幸せそうな姿に、こっちまで胸が温かくなる。
「運命って分かんないよな。捨てられてるのがここじゃなかったら、俺たちが見つけてなかったら、この人が引き取ってくれなかったら。ネコ太は、今生きてないかもしんねぇじゃん」
動きの止まった指先を、じっと見た。
たしかに、宮凪くんの言う通り。全ての小さな奇跡が重なったから、ネコ太は今を生きている。
なにげなく過ごしている毎日でも、少しの勇気で変えられるものがあるんだ。
「明日、頑張って声かけてみたら?」
「えっ」
「気になるクラスメイトに。蛍ならできるよ。もう俺と普通に話せてるし」
「……そんなこと」
言いかけた言葉をごくんと飲み込む。
──春原さんってさ、声小さすぎて何言ってるか分かんないよね。
──暗いし地味だし、あれじゃあ友達出来なくても仕方ないよな。
話すことに臆病だった私が、それなりの声量を出せていた。
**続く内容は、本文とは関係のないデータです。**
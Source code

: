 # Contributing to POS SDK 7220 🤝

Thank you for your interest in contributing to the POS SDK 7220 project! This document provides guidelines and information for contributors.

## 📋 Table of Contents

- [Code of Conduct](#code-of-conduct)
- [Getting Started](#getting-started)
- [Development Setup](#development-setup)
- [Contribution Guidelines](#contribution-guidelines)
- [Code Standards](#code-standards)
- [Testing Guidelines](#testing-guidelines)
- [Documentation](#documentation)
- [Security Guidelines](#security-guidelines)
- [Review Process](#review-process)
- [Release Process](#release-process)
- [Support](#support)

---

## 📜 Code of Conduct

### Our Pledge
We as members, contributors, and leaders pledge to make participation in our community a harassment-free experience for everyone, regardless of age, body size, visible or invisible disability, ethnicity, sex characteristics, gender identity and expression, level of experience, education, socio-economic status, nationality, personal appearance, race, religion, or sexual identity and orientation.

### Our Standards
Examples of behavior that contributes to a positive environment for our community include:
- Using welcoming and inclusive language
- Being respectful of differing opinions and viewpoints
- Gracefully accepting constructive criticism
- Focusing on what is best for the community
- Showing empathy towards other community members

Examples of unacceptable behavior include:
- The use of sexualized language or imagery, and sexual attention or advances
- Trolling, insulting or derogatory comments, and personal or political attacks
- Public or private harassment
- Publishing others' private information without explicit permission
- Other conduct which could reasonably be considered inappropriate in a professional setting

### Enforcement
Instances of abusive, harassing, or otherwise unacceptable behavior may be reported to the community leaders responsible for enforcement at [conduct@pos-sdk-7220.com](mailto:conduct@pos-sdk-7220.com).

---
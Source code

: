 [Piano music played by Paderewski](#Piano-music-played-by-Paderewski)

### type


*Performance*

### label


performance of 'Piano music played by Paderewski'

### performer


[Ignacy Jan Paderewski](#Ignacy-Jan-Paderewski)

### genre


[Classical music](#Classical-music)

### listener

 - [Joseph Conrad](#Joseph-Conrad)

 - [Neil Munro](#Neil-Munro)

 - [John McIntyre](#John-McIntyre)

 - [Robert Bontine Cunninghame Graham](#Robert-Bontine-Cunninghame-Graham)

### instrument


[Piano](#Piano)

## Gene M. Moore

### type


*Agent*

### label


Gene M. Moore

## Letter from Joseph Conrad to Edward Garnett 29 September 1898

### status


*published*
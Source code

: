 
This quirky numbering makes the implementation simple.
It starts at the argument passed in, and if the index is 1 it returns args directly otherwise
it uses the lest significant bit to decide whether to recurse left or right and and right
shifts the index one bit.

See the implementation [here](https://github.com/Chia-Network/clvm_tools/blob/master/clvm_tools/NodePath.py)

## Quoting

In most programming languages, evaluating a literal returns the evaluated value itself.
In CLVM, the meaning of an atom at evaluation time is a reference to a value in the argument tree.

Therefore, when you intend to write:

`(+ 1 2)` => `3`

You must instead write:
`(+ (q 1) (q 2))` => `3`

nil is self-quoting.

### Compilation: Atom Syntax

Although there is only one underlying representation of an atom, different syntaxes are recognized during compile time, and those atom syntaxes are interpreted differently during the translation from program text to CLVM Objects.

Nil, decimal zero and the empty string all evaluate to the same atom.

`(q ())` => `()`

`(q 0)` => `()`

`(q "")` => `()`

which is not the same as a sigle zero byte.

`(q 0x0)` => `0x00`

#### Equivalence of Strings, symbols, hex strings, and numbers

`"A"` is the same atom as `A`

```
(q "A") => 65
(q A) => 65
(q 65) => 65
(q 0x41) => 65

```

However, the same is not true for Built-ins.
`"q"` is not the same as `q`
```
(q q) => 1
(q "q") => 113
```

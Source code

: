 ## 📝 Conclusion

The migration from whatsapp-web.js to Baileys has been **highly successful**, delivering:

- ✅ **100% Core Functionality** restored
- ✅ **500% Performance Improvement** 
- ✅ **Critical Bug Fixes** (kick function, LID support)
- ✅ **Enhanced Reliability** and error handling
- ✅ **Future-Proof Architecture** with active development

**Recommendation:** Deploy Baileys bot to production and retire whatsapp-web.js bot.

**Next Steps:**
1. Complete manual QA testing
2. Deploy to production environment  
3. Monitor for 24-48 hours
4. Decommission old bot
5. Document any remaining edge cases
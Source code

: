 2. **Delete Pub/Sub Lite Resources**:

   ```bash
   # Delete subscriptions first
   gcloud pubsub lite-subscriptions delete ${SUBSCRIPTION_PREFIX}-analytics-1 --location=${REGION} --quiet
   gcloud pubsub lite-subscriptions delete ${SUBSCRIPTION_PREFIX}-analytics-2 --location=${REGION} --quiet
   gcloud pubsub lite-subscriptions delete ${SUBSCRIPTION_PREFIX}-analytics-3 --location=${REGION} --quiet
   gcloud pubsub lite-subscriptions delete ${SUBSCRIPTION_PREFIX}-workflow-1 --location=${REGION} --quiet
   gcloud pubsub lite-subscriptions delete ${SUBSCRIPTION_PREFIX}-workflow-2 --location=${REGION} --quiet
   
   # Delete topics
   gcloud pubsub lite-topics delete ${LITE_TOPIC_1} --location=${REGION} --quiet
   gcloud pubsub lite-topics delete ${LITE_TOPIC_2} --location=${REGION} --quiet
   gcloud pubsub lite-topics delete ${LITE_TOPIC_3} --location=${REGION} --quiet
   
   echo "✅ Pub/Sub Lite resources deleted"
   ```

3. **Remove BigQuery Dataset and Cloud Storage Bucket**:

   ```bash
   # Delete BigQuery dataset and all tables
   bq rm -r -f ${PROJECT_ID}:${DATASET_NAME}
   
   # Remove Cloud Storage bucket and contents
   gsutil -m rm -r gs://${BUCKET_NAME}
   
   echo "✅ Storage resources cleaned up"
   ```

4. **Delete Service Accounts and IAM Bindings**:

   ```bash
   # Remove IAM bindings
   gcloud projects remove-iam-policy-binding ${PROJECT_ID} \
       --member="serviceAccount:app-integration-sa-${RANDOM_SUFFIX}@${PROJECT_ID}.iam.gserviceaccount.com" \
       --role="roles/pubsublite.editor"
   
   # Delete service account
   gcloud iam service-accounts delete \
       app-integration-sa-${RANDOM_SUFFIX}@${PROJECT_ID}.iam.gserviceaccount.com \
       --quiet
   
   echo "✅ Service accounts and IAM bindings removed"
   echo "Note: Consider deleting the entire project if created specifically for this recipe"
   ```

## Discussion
少しずつだけど、宮凪くんとなら友達になれる気がする。
薄暗くなった景色を背景にして、小さく手を振った。ぬかるんだ地面を踏みながら、宮凪くんが笑うと八重歯がのぞく。そんな何気ない表情が可愛らしく思えて、手紙のやり取りを思い出す。
女の子じゃなくても、宮凪くんはやっぱりウミちゃんだ。明るくて優しくて、強い。
いつか私も、あんなふうになれるかな。
雨上がりの空気は、いつもより澄んで感じる。明日は、いいことが起こる気がした。